Qui diroit que cette destruction, la plus grande dont l’histoire ait jamais parlé, n’ait été qu’un simple effet de l’ignorance d’un principe de philosophie ? Cela est pourtant vrai, et je vais le prouver. Les Mexicains n’avoient point d’armes à feu ; mais ils avoient des arcs et des flèches, c’est-à-dire ils avoient les armes des Grecs et des Romains : ils n’avoient point de fer ; mais ils avoient des pierres à fusil qui coupoient comme du fer, et qu’ils mettoient au bout de leurs armes : ils avoient même une chose excellente pour l’art militaire, c’est qu’ils faisoient leurs rangs très-serrés ; et sitôt qu’un soldat étoit tué, il étoit aussitôt remplacé par un autre : ils avoient une noblesse généreuse et intrépide, élevée sur les principes de celle d’Europe, qui envie le destin de ceux qui meurent pour la gloire.
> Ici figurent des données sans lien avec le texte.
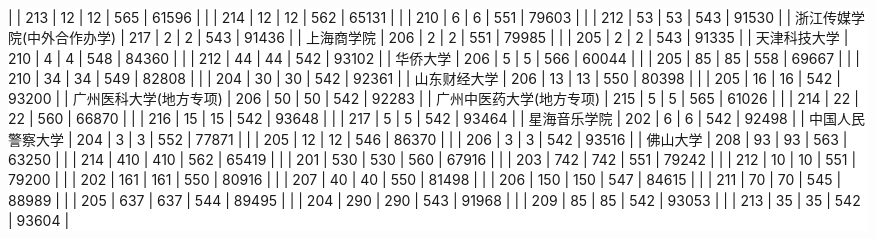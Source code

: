 |  | 213 | 12 | 12 | 565 | 61596 |
|  | 214 | 12 | 12 | 562 | 65131 |
|  | 210 | 6 | 6 | 551 | 79603 |
|  | 212 | 53 | 53 | 543 | 91530 |
| 浙江传媒学院(中外合作办学) | 217 | 2 | 2 | 543 | 91436 |
| 上海商学院 | 206 | 2 | 2 | 551 | 79985 |
|  | 205 | 2 | 2 | 543 | 91335 |
| 天津科技大学 | 210 | 4 | 4 | 548 | 84360 |
|  | 212 | 44 | 44 | 542 | 93102 |
| 华侨大学 | 206 | 5 | 5 | 566 | 60044 |
|  | 205 | 85 | 85 | 558 | 69667 |
|  | 210 | 34 | 34 | 549 | 82808 |
|  | 204 | 30 | 30 | 542 | 92361 |
| 山东财经大学 | 206 | 13 | 13 | 550 | 80398 |
|  | 205 | 16 | 16 | 542 | 93200 |
| 广州医科大学(地方专项) | 206 | 50 | 50 | 542 | 92283 |
| 广州中医药大学(地方专项) | 215 | 5 | 5 | 565 | 61026 |
|  | 214 | 22 | 22 | 560 | 66870 |
|  | 216 | 15 | 15 | 542 | 93648 |
|  | 217 | 5 | 5 | 542 | 93464 |
| 星海音乐学院 | 202 | 6 | 6 | 542 | 92498 |
| 中国人民警察大学 | 204 | 3 | 3 | 552 | 77871 |
|  | 205 | 12 | 12 | 546 | 86370 |
|  | 206 | 3 | 3 | 542 | 93516 |
| 佛山大学 | 208 | 93 | 93 | 563 | 63250 |
|  | 214 | 410 | 410 | 562 | 65419 |
|  | 201 | 530 | 530 | 560 | 67916 |
|  | 203 | 742 | 742 | 551 | 79242 |
|  | 212 | 10 | 10 | 551 | 79200 |
|  | 202 | 161 | 161 | 550 | 80916 |
|  | 207 | 40 | 40 | 550 | 81498 |
|  | 206 | 150 | 150 | 547 | 84615 |
|  | 211 | 70 | 70 | 545 | 88989 |
|  | 205 | 637 | 637 | 544 | 89495 |
|  | 204 | 290 | 290 | 543 | 91968 |
|  | 209 | 85 | 85 | 542 | 93053 |
|  | 213 | 35 | 35 | 542 | 93604 |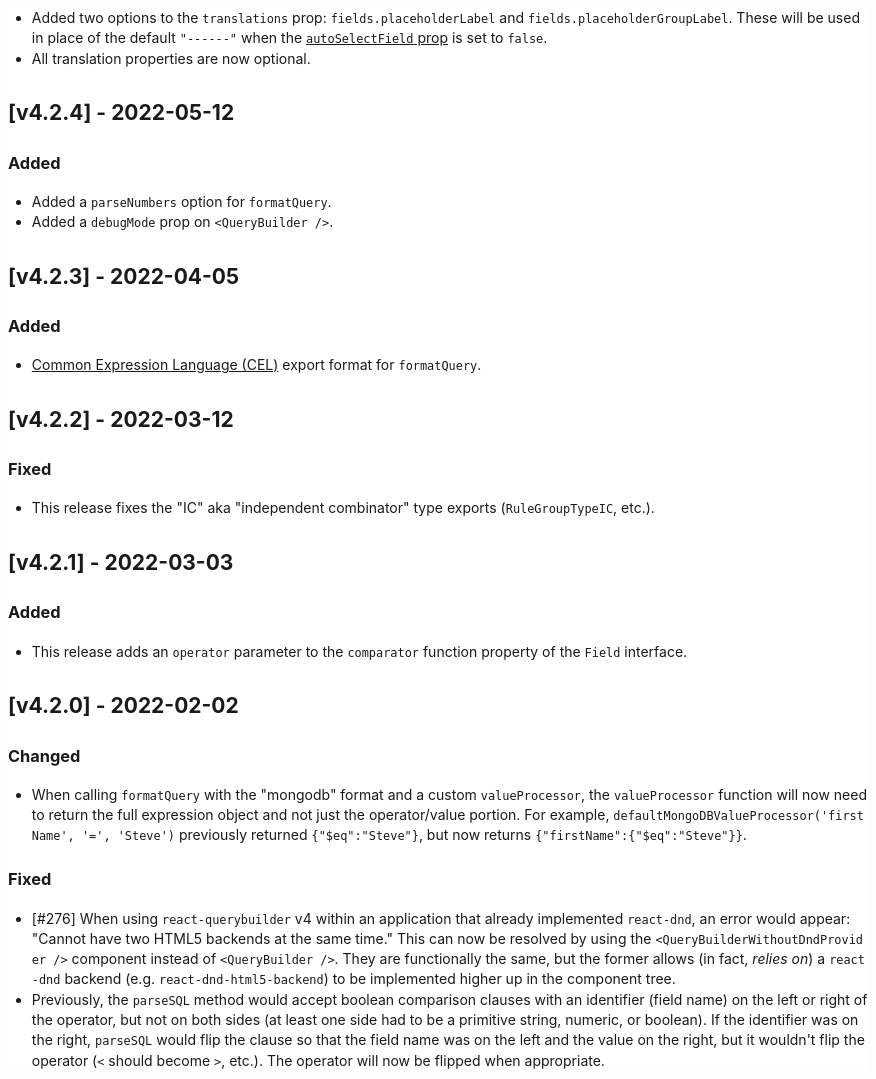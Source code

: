 - Added two options to the `translations` prop: `fields.placeholderLabel` and `fields.placeholderGroupLabel`. These will be used in place of the default `"------"` when the [`autoSelectField` prop](https://react-querybuilder.js.org/docs/api/querybuilder#autoselectfield) is set to `false`.
- All translation properties are now optional.

## [v4.2.4] - 2022-05-12

### Added

- Added a `parseNumbers` option for `formatQuery`.
- Added a `debugMode` prop on `<QueryBuilder />`.

## [v4.2.3] - 2022-04-05

### Added

- [Common Expression Language (CEL)](https://github.com/google/cel-spec) export format for `formatQuery`.

## [v4.2.2] - 2022-03-12

### Fixed

- This release fixes the "IC" aka "independent combinator" type exports (`RuleGroupTypeIC`, etc.).

## [v4.2.1] - 2022-03-03

### Added

- This release adds an `operator` parameter to the `comparator` function property of the `Field` interface.

## [v4.2.0] - 2022-02-02

### Changed

- When calling `formatQuery` with the "mongodb" format and a custom `valueProcessor`, the `valueProcessor` function will now need to return the full expression object and not just the operator/value portion. For example, `defaultMongoDBValueProcessor('firstName', '=', 'Steve')` previously returned `{"$eq":"Steve"}`, but now returns `{"firstName":{"$eq":"Steve"}}`.

### Fixed

- [#276] When using `react-querybuilder` v4 within an application that already implemented `react-dnd`, an error would appear: "Cannot have two HTML5 backends at the same time." This can now be resolved by using the `<QueryBuilderWithoutDndProvider />` component instead of `<QueryBuilder />`. They are functionally the same, but the former allows (in fact, _relies on_) a `react-dnd` backend (e.g. `react-dnd-html5-backend`) to be implemented higher up in the component tree.
- Previously, the `parseSQL` method would accept boolean comparison clauses with an identifier (field name) on the left or right of the operator, but not on both sides (at least one side had to be a primitive string, numeric, or boolean). If the identifier was on the right, `parseSQL` would flip the clause so that the field name was on the left and the value on the right, but it wouldn't flip the operator (`<` should become `>`, etc.). The operator will now be flipped when appropriate.
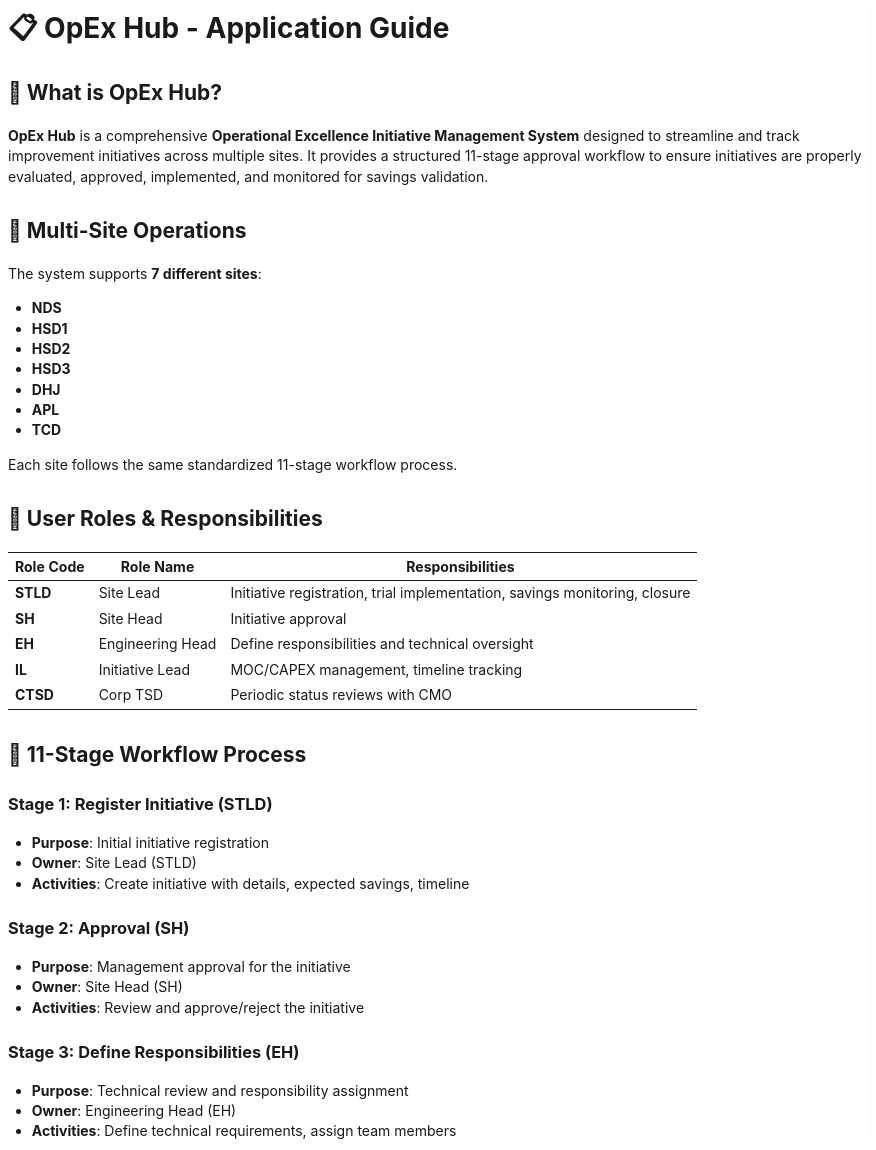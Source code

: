 # 📋 OpEx Hub - Application Guide

## 🎯 What is OpEx Hub?

**OpEx Hub** is a comprehensive **Operational Excellence Initiative Management System** designed to streamline and track improvement initiatives across multiple sites. It provides a structured 11-stage approval workflow to ensure initiatives are properly evaluated, approved, implemented, and monitored for savings validation.

## 🏢 Multi-Site Operations

The system supports **7 different sites**:
- **NDS**
- **HSD1**
- **HSD2**
- **HSD3**
- **DHJ**
- **APL**
- **TCD**

Each site follows the same standardized 11-stage workflow process.

## 👥 User Roles & Responsibilities

| Role Code | Role Name | Responsibilities |
|-----------|-----------|------------------|
| **STLD** | Site Lead | Initiative registration, trial implementation, savings monitoring, closure |
| **SH** | Site Head | Initiative approval |
| **EH** | Engineering Head | Define responsibilities and technical oversight |
| **IL** | Initiative Lead | MOC/CAPEX management, timeline tracking |
| **CTSD** | Corp TSD | Periodic status reviews with CMO |

## 🔄 11-Stage Workflow Process

### Stage 1: Register Initiative (STLD)
- **Purpose**: Initial initiative registration
- **Owner**: Site Lead (STLD)
- **Activities**: Create initiative with details, expected savings, timeline

### Stage 2: Approval (SH)
- **Purpose**: Management approval for the initiative
- **Owner**: Site Head (SH)
- **Activities**: Review and approve/reject the initiative

### Stage 3: Define Responsibilities (EH)
- **Purpose**: Technical review and responsibility assignment
- **Owner**: Engineering Head (EH)
- **Activities**: Define technical requirements, assign team members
D’ailleurs la vaste étendue de l’empire donnoit aux Mexicains mille moyens de détruire les étrangers, supposé qu’ils ne pussent pas les vaincre. Les Péruviens avoient les mêmes avantages ; et même, partout où ils se défendirent, partout où ils combattirent, ils le firent avec succès. Les Espagnols pensèrent même être exterminés par de petits peuples qui eurent la résolution de se défendre. D’où vient donc qu’ils[1] furent si facilement détruits ? C’est que tout ce qui leur paroissoit nouveau, un homme barbu, un cheval, une arme à feu, étoit pour eux l’effet d’une puissance invisible, à laquelle ils se jugeoient incapables de résister. Le courage

  1. Les Mexicains et les Péruviens.